### Supplied records:
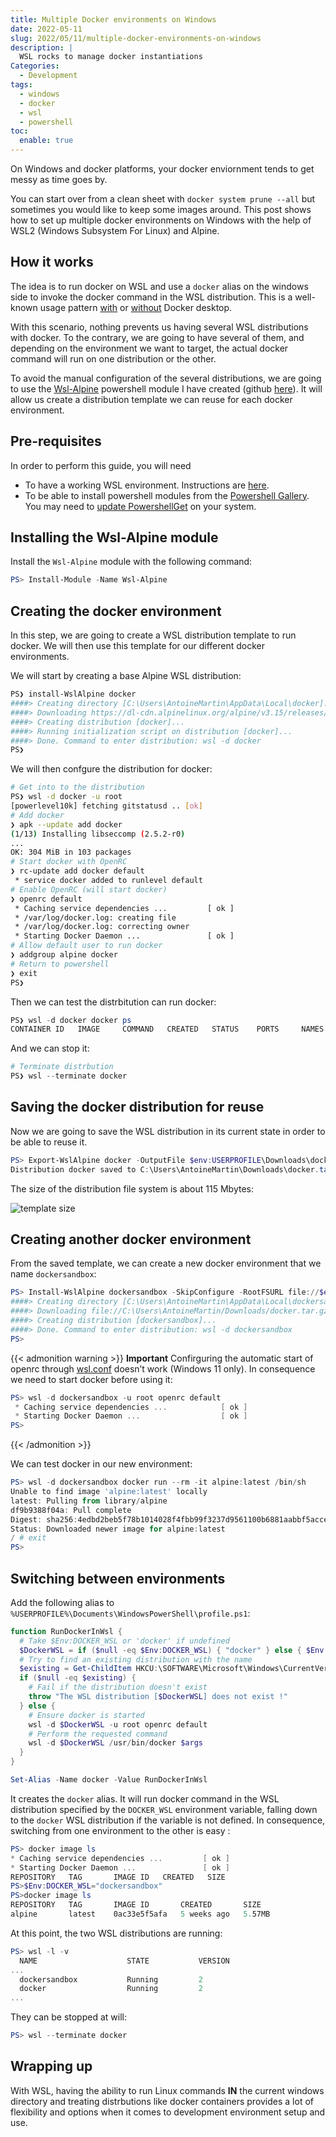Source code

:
 ```yaml
---
title: Multiple Docker environments on Windows
date: 2022-05-11
slug: 2022/05/11/multiple-docker-environments-on-windows
description: |
  WSL rocks to manage docker instantiations
Categories:
  - Development
tags:
  - windows
  - docker
  - wsl
  - powershell
toc:
  enable: true
---
```


On Windows and docker platforms, your docker enviornment tends to get messy as
time goes by.

You can start over from a clean sheet with `docker system prune --all` but
sometimes you would like to keep some images around. This post shows how to set
up multiple docker environments on Windows with the help of WSL2 (Windows
Subsystem For Linux) and Alpine.

<!-- more -->

## How it works

The idea is to run docker on WSL and use a `docker` alias on the windows side to
invoke the docker command in the WSL distribution. This is a well-known usage
pattern [with](https://docs.docker.com/desktop/windows/wsl/) or
[without](https://dev.to/bowmanjd/install-docker-on-windows-wsl-without-docker-desktop-34m9)
Docker desktop.

With this scenario, nothing prevents us having several WSL distributions with
docker. To the contrary, we are going to have several of them, and depending on
the environment we want to target, the actual docker command will run on one
distribution or the other.

To avoid the manual configuration of the several distributions, we are going to
use the
[Wsl-Alpine](https://www.powershellgallery.com/packages/Wsl-Alpine/1.1.1)
powershell module I have created (github
[here](https://github.com/antoinemartin/PowerShell-Wsl-Alpine)). It will allow
us create a distribution template we can reuse for each docker environment.

## Pre-requisites

In order to perform this guide, you will need

- To have a working WSL environment. Instructions are
  [here](https://docs.microsoft.com/en-us/windows/wsl/install).
- To be able to install powershell modules from the
  [Powershell Gallery](https://www.powershellgallery.com/). You may need to
  [update PowershellGet](https://docs.microsoft.com/en-us/powershell/scripting/gallery/installing-psget?view=powershell-7.2#installing-the-latest-version-of-powershellget)
  on your system.

## Installing the Wsl-Alpine module

Install the `Wsl-Alpine` module with the following command:

```powershell
PS> Install-Module -Name Wsl-Alpine
```

## Creating the docker environment

In this step, we are going to create a WSL distribution template to run docker.
We will then use this template for our different docker environments.

We will start by creating a base Alpine WSL distribution:

```powershell
PS❯ install-WslAlpine docker
####> Creating directory [C:\Users\AntoineMartin\AppData\Local\docker]...
####> Downloading https://dl-cdn.alpinelinux.org/alpine/v3.15/releases/x86_64/alpine-minirootfs-3.15.0-x86_64.tar.gz â†’ C:\Users\AntoineMartin\AppData\Local\docker\rootfs.tar.gz...
####> Creating distribution [docker]...
####> Running initialization script on distribution [docker]...
####> Done. Command to enter distribution: wsl -d docker
PS❯
```

We will then confgure the distribution for docker:

```bash
# Get into to the distribution
PS❯ wsl -d docker -u root
[powerlevel10k] fetching gitstatusd .. [ok]
# Add docker
❯ apk --update add docker
(1/13) Installing libseccomp (2.5.2-r0)
...
OK: 304 MiB in 103 packages
# Start docker with OpenRC
❯ rc-update add docker default
 * service docker added to runlevel default
# Enable OpenRC (will start docker)
❯ openrc default
 * Caching service dependencies ...         [ ok ]
 * /var/log/docker.log: creating file
 * /var/log/docker.log: correcting owner
 * Starting Docker Daemon ...               [ ok ]
# Allow default user to run docker
❯ addgroup alpine docker
# Return to powershell
❯ exit
PS❯
```

Then we can test the distrbitution can run docker:

```powershell
PS❯ wsl -d docker docker ps
CONTAINER ID   IMAGE     COMMAND   CREATED   STATUS    PORTS     NAMES
```

And we can stop it:

```powershell
# Terminate distrbution
PS❯ wsl --terminate docker
```

## Saving the docker distribution for reuse

Now we are going to save the WSL distribution in its current state in order to
be able to reuse it.

```powershell
PS> Export-WslAlpine docker -OutputFile $env:USERPROFILE\Downloads\docker.tar.gz
Distribution docker saved to C:\Users\AntoineMartin\Downloads\docker.tar.gz
```

The size of the distribution file system is about 115 Mbytes:

![template size](/images/s3.us-west-2.amazonaws.com_Untitled.png)

## Creating another docker environment

From the saved template, we can create a new docker environment that we name
`dockersandbox`:

```powershell
PS> Install-WslAlpine dockersandbox -SkipConfigure -RootFSURL file://$env:USERPROFILE/Downloads/docker.tar.gz
####> Creating directory [C:\Users\AntoineMartin\AppData\Local\dockersandbox]...
####> Downloading file://C:\Users\AntoineMartin/Downloads/docker.tar.gz â†’ C:\Users\AntoineMartin\AppData\Local\dockersandbox\rootfs.tar.gz...
####> Creating distribution [dockersandbox]...
####> Done. Command to enter distribution: wsl -d dockersandbox
PS>
```

{{< admonition warning >}} **Important** Confirguring the automatic start of
openrc through
[wsl.conf](https://docs.microsoft.com/fr-fr/windows/wsl/wsl-config#boot-settings)
doesn’t work (Windows 11 only). In consequence we need to start docker before
using it:

```powershell
PS> wsl -d dockersandbox -u root openrc default
 * Caching service dependencies ...            [ ok ]
 * Starting Docker Daemon ...                  [ ok ]
PS>
```

{{< /admonition >}}

We can test docker in our new environment:

```powershell
PS> wsl -d dockersandbox docker run --rm -it alpine:latest /bin/sh
Unable to find image 'alpine:latest' locally
latest: Pulling from library/alpine
df9b9388f04a: Pull complete
Digest: sha256:4edbd2beb5f78b1014028f4fbb99f3237d9561100b6881aabbf5acce2c4f9454
Status: Downloaded newer image for alpine:latest
/ # exit
PS>
```

## Switching between environments

Add the following alias to
`%USERPROFILE%\Documents\WindowsPowerShell\profile.ps1`:

```powershell
function RunDockerInWsl {
  # Take $Env:DOCKER_WSL or 'docker' if undefined
  $DockerWSL = if ($null -eq $Env:DOCKER_WSL) { "docker" } else { $Env:DOCKER_WSL }
  # Try to find an existing distribution with the name
  $existing = Get-ChildItem HKCU:\SOFTWARE\Microsoft\Windows\CurrentVersion\Lxss |  Where-Object { $_.GetValue('DistributionName') -eq $DockerWSL }
  if ($null -eq $existing) {
    # Fail if the distribution doesn't exist
    throw "The WSL distribution [$DockerWSL] does not exist !"
  } else {
    # Ensure docker is started
    wsl -d $DockerWSL -u root openrc default
    # Perform the requested command
    wsl -d $DockerWSL /usr/bin/docker $args
  }
}

Set-Alias -Name docker -Value RunDockerInWsl
```

It creates the `docker` alias. It will run docker command in the WSL
distribution specified by the `DOCKER_WSL` environment variable, falling down to
the `docker` WSL distribution if the variable is not defined. In consequence,
switching from one environment to the other is easy :

```powershell
PS> docker image ls
* Caching service dependencies ...         [ ok ]
* Starting Docker Daemon ...               [ ok ]
REPOSITORY   TAG       IMAGE ID   CREATED   SIZE
PS>$Env:DOCKER_WSL="dockersandbox"
PS>docker image ls
REPOSITORY   TAG       IMAGE ID       CREATED       SIZE
alpine       latest    0ac33e5f5afa   5 weeks ago   5.57MB
```

At this point, the two WSL distributions are running:

```powershell
PS> wsl -l -v
  NAME                    STATE           VERSION
...
  dockersandbox           Running         2
  docker                  Running         2
...
```

They can be stopped at will:

```powershell
PS> wsl --terminate docker
```

## Wrapping up

With WSL, having the ability to run Linux commands **IN** the current windows
directory and treating distrbutions like docker containers provides a lot of
flexibility and options when it comes to development environment setup and use.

### The task:
Word for word, restate all of the material above except its pictures.

### Completed task:
Source code

:
 ```yaml
---
title: Multiple Docker environments on Windows
date: 2022-05-11
slug: 2022/05/11/multiple-docker-environments-on-windows
description: |
  WSL rocks to manage docker instantiations
Categories:
  - Development
tags:
  - windows
  - docker
  - wsl
  - powershell
toc:
  enable: true
---
```


On Windows and docker platforms, your docker enviornment tends to get messy as
time goes by.

You can start over from a clean sheet with `docker system prune --all` but
sometimes you would like to keep some images around. This post shows how to set
up multiple docker environments on Windows with the help of WSL2 (Windows
Subsystem For Linux) and Alpine.

<!-- more -->

## How it works

The idea is to run docker on WSL and use a `docker` alias on the windows side to
invoke the docker command in the WSL distribution. This is a well-known usage
pattern [with](https://docs.docker.com/desktop/windows/wsl/) or
[without](https://dev.to/bowmanjd/install-docker-on-windows-wsl-without-docker-desktop-34m9)
Docker desktop.

With this scenario, nothing prevents us having several WSL distributions with
docker. To the contrary, we are going to have several of them, and depending on
the environment we want to target, the actual docker command will run on one
distribution or the other.

To avoid the manual configuration of the several distributions, we are going to
use the
[Wsl-Alpine](https://www.powershellgallery.com/packages/Wsl-Alpine/1.1.1)
powershell module I have created (github
[here](https://github.com/antoinemartin/PowerShell-Wsl-Alpine)). It will allow
us create a distribution template we can reuse for each docker environment.

## Pre-requisites

In order to perform this guide, you will need

- To have a working WSL environment. Instructions are
  [here](https://docs.microsoft.com/en-us/windows/wsl/install).
- To be able to install powershell modules from the
  [Powershell Gallery](https://www.powershellgallery.com/). You may need to
  [update PowershellGet](https://docs.microsoft.com/en-us/powershell/scripting/gallery/installing-psget?view=powershell-7.2#installing-the-latest-version-of-powershellget)
  on your system.

## Installing the Wsl-Alpine module

Install the `Wsl-Alpine` module with the following command:

```powershell
PS> Install-Module -Name Wsl-Alpine
```

## Creating the docker environment

In this step, we are going to create a WSL distribution template to run docker.
We will then use this template for our different docker environments.

We will start by creating a base Alpine WSL distribution:

```powershell
PS❯ install-WslAlpine docker
####> Creating directory [C:\Users\AntoineMartin\AppData\Local\docker]...
####> Downloading https://dl-cdn.alpinelinux.org/alpine/v3.15/releases/x86_64/alpine-minirootfs-3.15.0-x86_64.tar.gz â†’ C:\Users\AntoineMartin\AppData\Local\docker\rootfs.tar.gz...
####> Creating distribution [docker]...
####> Running initialization script on distribution [docker]...
####> Done. Command to enter distribution: wsl -d docker
PS❯
```

We will then confgure the distribution for docker:

```bash
# Get into to the distribution
PS❯ wsl -d docker -u root
[powerlevel10k] fetching gitstatusd .. [ok]
# Add docker
❯ apk --update add docker
(1/13) Installing libseccomp (2.5.2-r0)
...
OK: 304 MiB in 103 packages
# Start docker with OpenRC
❯ rc-update add docker default
 * service docker added to runlevel default
# Enable OpenRC (will start docker)
❯ openrc default
 * Caching service dependencies ...         [ ok ]
 * /var/log/docker.log: creating file
 * /var/log/docker.log: correcting owner
 * Starting Docker Daemon ...               [ ok ]
# Allow default user to run docker
❯ addgroup alpine docker
# Return to powershell
❯ exit
PS❯
```

Then we can test the distrbitution can run docker:

```powershell
PS❯ wsl -d docker docker ps
CONTAINER ID   IMAGE     COMMAND   CREATED   STATUS    PORTS     NAMES
```

And we can stop it:

```powershell
# Terminate distrbution
PS❯ wsl --terminate docker
```

## Saving the docker distribution for reuse

Now we are going to save the WSL distribution in its current state in order to
be able to reuse it.

```powershell
PS> Export-WslAlpine docker -OutputFile $env:USERPROFILE\Downloads\docker.tar.gz
Distribution docker saved to C:\Users\AntoineMartin\Downloads\docker.tar.gz
```

The size of the distribution file system is about 115 Mbytes:

![template size](/images/s3.us-west-2.amazonaws.com_Untitled.png)

## Creating another docker environment

From the saved template, we can create a new docker environment that we name
`dockersandbox`:

```powershell
PS> Install-WslAlpine dockersandbox -SkipConfigure -RootFSURL file://$env:USERPROFILE/Downloads/docker.tar.gz
####> Creating directory [C:\Users\AntoineMartin\AppData\Local\dockersandbox]...
####> Downloading file://C:\Users\AntoineMartin/Downloads/docker.tar.gz â†’ C:\Users\AntoineMartin\AppData\Local\dockersandbox\rootfs.tar.gz...
####> Creating distribution [dockersandbox]...
####> Done. Command to enter distribution: wsl -d dockersandbox
PS>
```

{{< admonition warning >}} **Important** Confirguring the automatic start of
openrc through
[wsl.conf](https://docs.microsoft.com/fr-fr/windows/wsl/wsl-config#boot-settings)
doesn’t work (Windows 11 only). In consequence we need to start docker before
using it:

```powershell
PS> wsl -d dockersandbox -u root openrc default
 * Caching service dependencies ...            [ ok ]
 * Starting Docker Daemon ...                  [ ok ]
PS>
```

{{< /admonition >}}

We can test docker in our new environment:

```powershell
PS> wsl -d dockersandbox docker run --rm -it alpine:latest /bin/sh
Unable to find image 'alpine:latest' locally
latest: Pulling from library/alpine
df9b9388f04a: Pull complete
Digest: sha256:4edbd2beb5f78b1014028f4fbb99f3237d9561100b6881aabbf5acce2c4f9454
Status: Downloaded newer image for alpine:latest
/ # exit
PS>
```

## Switching between environments

Add the following alias to
`%USERPROFILE%\Documents\WindowsPowerShell\profile.ps1`:

```powershell
function RunDockerInWsl {
  # Take $Env:DOCKER_WSL or 'docker' if undefined
  $DockerWSL = if ($null -eq $Env:DOCKER_WSL) { "docker" } else { $Env:DOCKER_WSL }
  # Try to find an existing distribution with the name
  $existing = Get-ChildItem HKCU:\SOFTWARE\Microsoft\Windows\CurrentVersion\Lxss |  Where-Object { $_.GetValue('DistributionName') -eq $DockerWSL }
  if ($null -eq $existing) {
    # Fail if the distribution doesn't exist
    throw "The WSL distribution [$DockerWSL] does not exist !"
  } else {
    # Ensure docker is started
    wsl -d $DockerWSL -u root openrc default
    # Perform the requested command
    wsl -d $DockerWSL /usr/bin/docker $args
  }
}

Set-Alias -Name docker -Value RunDockerInWsl
```

It creates the `docker` alias. It will run docker command in the WSL
distribution specified by the `DOCKER_WSL` environment variable, falling down to
the `docker` WSL distribution if the variable is not defined. In consequence,
switching from one environment to the other is easy :

```powershell
PS> docker image ls
* Caching service dependencies ...         [ ok ]
* Starting Docker Daemon ...               [ ok ]
REPOSITORY   TAG       IMAGE ID   CREATED   SIZE
PS>$Env:DOCKER_WSL="dockersandbox"
PS>docker image ls
REPOSITORY   TAG       IMAGE ID       CREATED       SIZE
alpine       latest    0ac33e5f5afa   5 weeks ago   5.57MB
```

At this point, the two WSL distributions are running:

```powershell
PS> wsl -l -v
  NAME                    STATE           VERSION
...
  dockersandbox           Running         2
  docker                  Running         2
...
```

They can be stopped at will:

```powershell
PS> wsl --terminate docker
```

## Wrapping up

With WSL, having the ability to run Linux commands **IN** the current windows
directory and treating distrbutions like docker containers provides a lot of
flexibility and options when it comes to development environment setup and use.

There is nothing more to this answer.